(Beginning of PROVIDED MATERIAL)
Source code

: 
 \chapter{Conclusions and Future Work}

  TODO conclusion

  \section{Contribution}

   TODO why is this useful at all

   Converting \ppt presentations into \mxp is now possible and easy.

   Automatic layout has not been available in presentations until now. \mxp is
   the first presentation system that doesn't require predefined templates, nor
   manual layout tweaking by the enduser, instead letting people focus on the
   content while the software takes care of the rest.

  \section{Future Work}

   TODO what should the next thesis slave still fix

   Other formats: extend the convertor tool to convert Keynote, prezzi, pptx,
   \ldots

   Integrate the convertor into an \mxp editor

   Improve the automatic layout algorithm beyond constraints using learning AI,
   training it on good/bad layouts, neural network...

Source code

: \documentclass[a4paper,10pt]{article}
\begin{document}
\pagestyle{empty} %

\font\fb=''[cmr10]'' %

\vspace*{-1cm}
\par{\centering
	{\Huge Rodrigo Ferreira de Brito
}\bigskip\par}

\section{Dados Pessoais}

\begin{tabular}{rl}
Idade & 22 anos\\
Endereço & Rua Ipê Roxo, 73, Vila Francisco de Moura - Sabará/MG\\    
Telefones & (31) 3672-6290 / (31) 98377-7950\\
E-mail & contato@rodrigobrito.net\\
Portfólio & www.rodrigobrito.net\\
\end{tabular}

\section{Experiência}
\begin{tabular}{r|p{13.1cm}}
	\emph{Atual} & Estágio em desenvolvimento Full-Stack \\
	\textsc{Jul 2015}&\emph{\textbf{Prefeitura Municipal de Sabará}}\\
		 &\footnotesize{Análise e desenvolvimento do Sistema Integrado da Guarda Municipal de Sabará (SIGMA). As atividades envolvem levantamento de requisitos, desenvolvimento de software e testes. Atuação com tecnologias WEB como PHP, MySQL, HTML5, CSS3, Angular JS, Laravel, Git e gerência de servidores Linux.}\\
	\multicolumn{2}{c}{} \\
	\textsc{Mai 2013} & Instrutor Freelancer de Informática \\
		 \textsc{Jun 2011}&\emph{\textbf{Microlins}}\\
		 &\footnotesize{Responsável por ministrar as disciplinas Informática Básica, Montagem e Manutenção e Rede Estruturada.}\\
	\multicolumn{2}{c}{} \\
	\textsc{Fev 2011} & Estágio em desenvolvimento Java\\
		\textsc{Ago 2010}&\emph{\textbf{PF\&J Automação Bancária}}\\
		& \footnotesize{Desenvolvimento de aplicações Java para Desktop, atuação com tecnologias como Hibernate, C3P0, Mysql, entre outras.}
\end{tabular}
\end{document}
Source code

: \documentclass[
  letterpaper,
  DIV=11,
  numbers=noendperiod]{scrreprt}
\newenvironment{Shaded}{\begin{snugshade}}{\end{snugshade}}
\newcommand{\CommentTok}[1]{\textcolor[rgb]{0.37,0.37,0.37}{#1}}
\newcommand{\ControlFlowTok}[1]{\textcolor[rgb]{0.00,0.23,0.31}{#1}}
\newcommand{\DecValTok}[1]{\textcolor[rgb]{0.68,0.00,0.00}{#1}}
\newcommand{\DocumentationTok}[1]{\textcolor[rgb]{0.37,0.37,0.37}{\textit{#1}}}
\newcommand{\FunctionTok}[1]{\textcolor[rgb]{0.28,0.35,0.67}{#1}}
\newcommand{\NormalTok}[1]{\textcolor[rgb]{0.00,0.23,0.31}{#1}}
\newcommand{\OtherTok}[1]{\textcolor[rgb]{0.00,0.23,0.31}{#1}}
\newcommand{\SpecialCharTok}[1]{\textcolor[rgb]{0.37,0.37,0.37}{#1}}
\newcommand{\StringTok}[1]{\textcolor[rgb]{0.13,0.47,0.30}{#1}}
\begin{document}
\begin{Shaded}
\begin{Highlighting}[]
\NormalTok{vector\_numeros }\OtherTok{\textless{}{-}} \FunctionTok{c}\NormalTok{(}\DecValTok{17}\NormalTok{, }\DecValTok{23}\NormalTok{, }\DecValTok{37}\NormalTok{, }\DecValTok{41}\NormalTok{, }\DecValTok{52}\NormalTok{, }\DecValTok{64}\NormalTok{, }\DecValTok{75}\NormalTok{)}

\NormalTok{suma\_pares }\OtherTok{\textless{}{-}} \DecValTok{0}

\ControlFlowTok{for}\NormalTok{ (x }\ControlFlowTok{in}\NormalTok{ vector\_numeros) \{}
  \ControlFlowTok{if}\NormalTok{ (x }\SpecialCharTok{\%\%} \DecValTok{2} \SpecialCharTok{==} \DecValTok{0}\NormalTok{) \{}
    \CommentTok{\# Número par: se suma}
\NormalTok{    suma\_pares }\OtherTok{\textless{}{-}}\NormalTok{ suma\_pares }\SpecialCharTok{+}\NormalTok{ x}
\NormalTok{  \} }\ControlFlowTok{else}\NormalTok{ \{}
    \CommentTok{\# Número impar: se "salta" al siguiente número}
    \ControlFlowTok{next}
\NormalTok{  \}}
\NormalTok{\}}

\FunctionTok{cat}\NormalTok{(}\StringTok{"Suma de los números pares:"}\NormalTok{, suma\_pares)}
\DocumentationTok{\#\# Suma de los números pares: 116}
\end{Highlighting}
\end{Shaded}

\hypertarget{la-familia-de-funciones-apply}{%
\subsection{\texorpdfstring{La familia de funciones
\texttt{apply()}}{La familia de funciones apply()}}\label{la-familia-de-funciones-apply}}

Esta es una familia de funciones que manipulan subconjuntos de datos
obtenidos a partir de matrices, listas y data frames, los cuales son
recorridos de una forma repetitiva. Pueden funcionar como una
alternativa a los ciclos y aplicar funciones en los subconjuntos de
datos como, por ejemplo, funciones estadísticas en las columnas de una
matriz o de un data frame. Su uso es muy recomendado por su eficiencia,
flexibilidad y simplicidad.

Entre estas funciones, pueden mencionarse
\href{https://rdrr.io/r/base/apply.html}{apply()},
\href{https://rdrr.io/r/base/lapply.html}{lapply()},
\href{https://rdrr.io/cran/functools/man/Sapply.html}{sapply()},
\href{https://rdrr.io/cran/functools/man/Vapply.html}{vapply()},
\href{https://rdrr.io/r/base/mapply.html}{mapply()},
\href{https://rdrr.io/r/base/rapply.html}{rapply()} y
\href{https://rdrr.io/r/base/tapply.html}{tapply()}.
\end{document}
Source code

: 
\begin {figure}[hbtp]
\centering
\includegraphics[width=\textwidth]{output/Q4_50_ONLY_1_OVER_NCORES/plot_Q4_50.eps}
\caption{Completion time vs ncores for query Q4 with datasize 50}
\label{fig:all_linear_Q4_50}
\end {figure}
(End of PROVIDED MATERIAL)
# ABOUT THIS EXERCISE:
Scan the records for the word "DocumentationTok", and copy each line where it is found.

# SOLUTION TO THIS TASK:
\newcommand{\DocumentationTok}[1]{\textcolor[rgb]{0.37,0.37,0.37}{\textit{#1}}}
\DocumentationTok{\#\# Suma de los números pares: 116}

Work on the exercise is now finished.